Z ręką na sercu odpowiedz sobie na pytania. Czy zdarzyło ci się przesadzić z alkoholem na imprezie lub kiedykolwiek nie być w stu procentach asertywnym w sytuacjach z innymi ludźmi? Powiedzieć lub zrobić coś nie tak? A może miałeś kiedyś pecha i spotkałeś na swojej drodze nieszczęście? Jeżeli odpowiedź na którekolwiek z pytań jest twierdząca, to możesz być prawie pewien, że to film dla ciebie i o tobie. Dla większości widowni jednak obraz stanie się tylko umoralniającą opowiastką bez happy endu. I nieważne jest, że jego główną bohaterką jest silna i twardo stąpająca po ziemi realistka Janne. Bezgranicznie samotny świat dojrzałej kobiety obraca się wokoło jednego, na pozór nieistotnego epizodu, który zmienia wszystko. Wrodzone cechy charakteru- introwertyzm i skrytość nie pozwalają, by komukolwiek zwierzyła się, ze swoich słabości. Ponieważ każdy takowe skłonności posiada, a Janne skrzętnie je ukrywa, powoduje to sytuację, że zostaje ze swoim koszmarnym problemem sama, zupełnie niezrozumiana przez otoczenie. Zarazem jakże tragiczna to okoliczność, bo powiedzenie światu, co leży na sercu, skomplikowałoby życie o wiele, wiele bardziej. Janne znajduje się w sytuacji bez wyjścia, nie mogąc posiłkować się wsparciem bliskich (partner, matka, przyjaciel- a zarazem szef).
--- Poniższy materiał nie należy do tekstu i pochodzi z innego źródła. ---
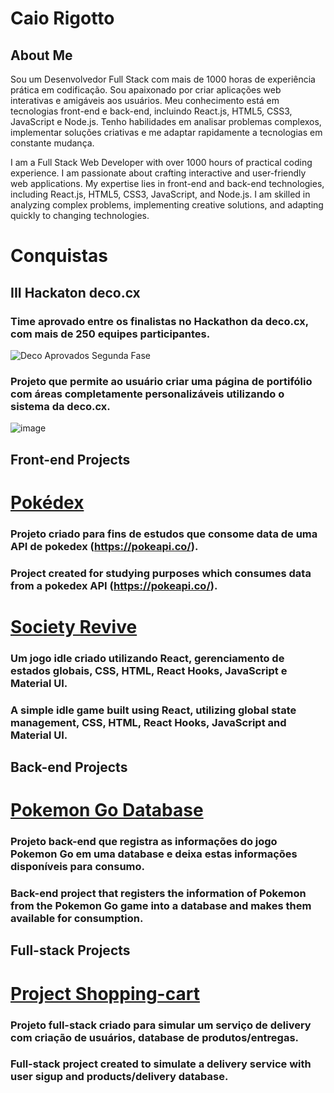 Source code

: # Caio Rigotto

## About Me
Sou um Desenvolvedor Full Stack com mais de 1000 horas de experiência prática em codificação. Sou apaixonado por criar aplicações web interativas e amigáveis aos usuários. Meu conhecimento está em tecnologias front-end e back-end, incluindo React.js, HTML5, CSS3, JavaScript e Node.js. Tenho habilidades em analisar problemas complexos, implementar soluções criativas e me adaptar rapidamente a tecnologias em constante mudança.


I am a Full Stack Web Developer with over 1000 hours of practical coding experience. I am passionate about crafting interactive and user-friendly web applications. My expertise lies in front-end and back-end technologies, including React.js, HTML5, CSS3, JavaScript, and Node.js. I am skilled in analyzing complex problems, implementing creative solutions, and adapting quickly to changing technologies.

# Conquistas

## III Hackaton deco.cx
### Time aprovado entre os finalistas no Hackathon da deco.cx, com mais de 250 equipes participantes.
![Deco Aprovados Segunda Fase](https://github.com/CaioRig/portfolio/assets/93120693/729d6866-53b3-4bcd-a055-61b11131bc77)
### Projeto que permite ao usuário criar uma página de portifólio com áreas completamente personalizáveis utilizando o sistema da deco.cx.
![image](https://github.com/CaioRig/portfolio/assets/93120693/c51d0048-3471-4b4d-b630-0583da04373b)

## Front-end Projects
# [Pokédex](https://github.com/CaioRig/portfolio/tree/main/projects/in-development/front-end/pokedex) 
### Projeto criado para fins de estudos que consome data de uma API de pokedex (https://pokeapi.co/).
### Project created for studying purposes which consumes data from a pokedex API (https://pokeapi.co/).

# [Society Revive](https://github.com/CaioRig/idle-game-noname/blob/main/README.md) 
### Um jogo idle criado utilizando React, gerenciamento de estados globais, CSS, HTML, React Hooks, JavaScript e Material UI.
### A simple idle game built using React, utilizing global state management, CSS, HTML, React Hooks, JavaScript and Material UI.

## Back-end Projects
# [Pokemon Go Database](https://github.com/CaioRig/portfolio/tree/main/projects/in-development/back-end/Pkm%20Go) 
### Projeto back-end que registra as informações do jogo Pokemon Go em uma database e deixa estas informações disponíveis para consumo.
### Back-end project that registers the information of Pokemon from the Pokemon Go game into a database and makes them available for consumption.

## Full-stack Projects
# [Project Shopping-cart](https://github.com/CaioRig/portfolio/tree/main/projects/in-development/full-stack/shopping-cart) 
### Projeto full-stack criado para simular um serviço de delivery com criação de usuários, database de produtos/entregas.
### Full-stack project created to simulate a delivery service with user sigup and products/delivery database.
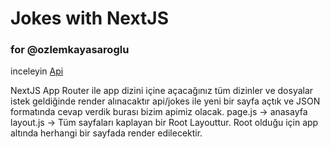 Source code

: # Jokes with NextJS
### for @ozlemkayasaroglu

inceleyin [Api](/jokes/blob/main/jokeapp/app/api/jokes/route.js)

NextJS App Router ile app dizini içine açacağınız tüm dizinler ve dosyalar istek geldiğinde render alınacaktır
api/jokes ile yeni bir sayfa açtık ve JSON formatında cevap verdik burası bizim apimiz olacak.
page.js -> anasayfa
layout.js -> Tüm sayfaları kaplayan bir Root Layouttur. Root olduğu için app altında herhangi bir sayfada render edilecektir.
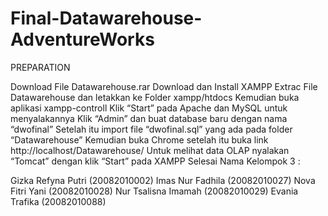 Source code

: # Final-Datawarehouse-AdventureWorks
PREPARATION

Download File Datawarehouse.rar
Download dan Install XAMPP
Extrac File Datawarehouse dan letakkan ke Folder xampp/htdocs
Kemudian buka aplikasi xampp-controll
Klik “Start” pada Apache dan MySQL untuk menyalakannya
Klik “Admin” dan buat database baru dengan nama “dwofinal”
Setelah itu import file “dwofinal.sql” yang ada pada folder “Datawarehouse”
Kemudian buka Chrome setelah itu buka link http://localhost/Datawarehouse/
Untuk melihat data OLAP nyalakan “Tomcat” dengan klik “Start” pada XAMPP
Selesai
Nama Kelompok 3 :

Gizka Refyna Putri (20082010002)
Imas Nur Fadhila (20082010027)
Nova Fitri Yani (20082010028)
Nur Tsalisna Imamah (20082010029)
Evania Trafika (20082010088)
Debiut Evy Trobisch to idealny przykład historii tragicznie zmierzającej do nikąd. Cechuje go również cierpienie niezawinione, ponieważ Janne tak naprawdę nie zrobiła nikomu nic złego, a jednak zło ją dotknęło. Odbija się to bardzo negatywnie na jej wrażliwej psychice. Choć mało znany, to otrzymał kilka wyróżnień, można też z całą stanowczością stwierdzić, że jest to obraz ponadczasowy i uniwersalny, więc z uwagą będę śledziła karierę Trobisch.
W tym miejscu przypomina mi się pewna analogia, a mianowicie autentyczna historia młodej dziewczyny, która idąc polną drogą w sukience, doświadczyła ciężkiego udaru oraz zbiorowego gwałtu, (bo przecież wszyscy mężczyźni we wsi przekonani byli, że pijana, sama sobie winna, albo że jej się podobało, bo przecież co pewien czas stękała i rzęziła). Zmarła, po wielu godzinach. Na marginesie, rozmowę definitywnie możemy uznać za skończoną.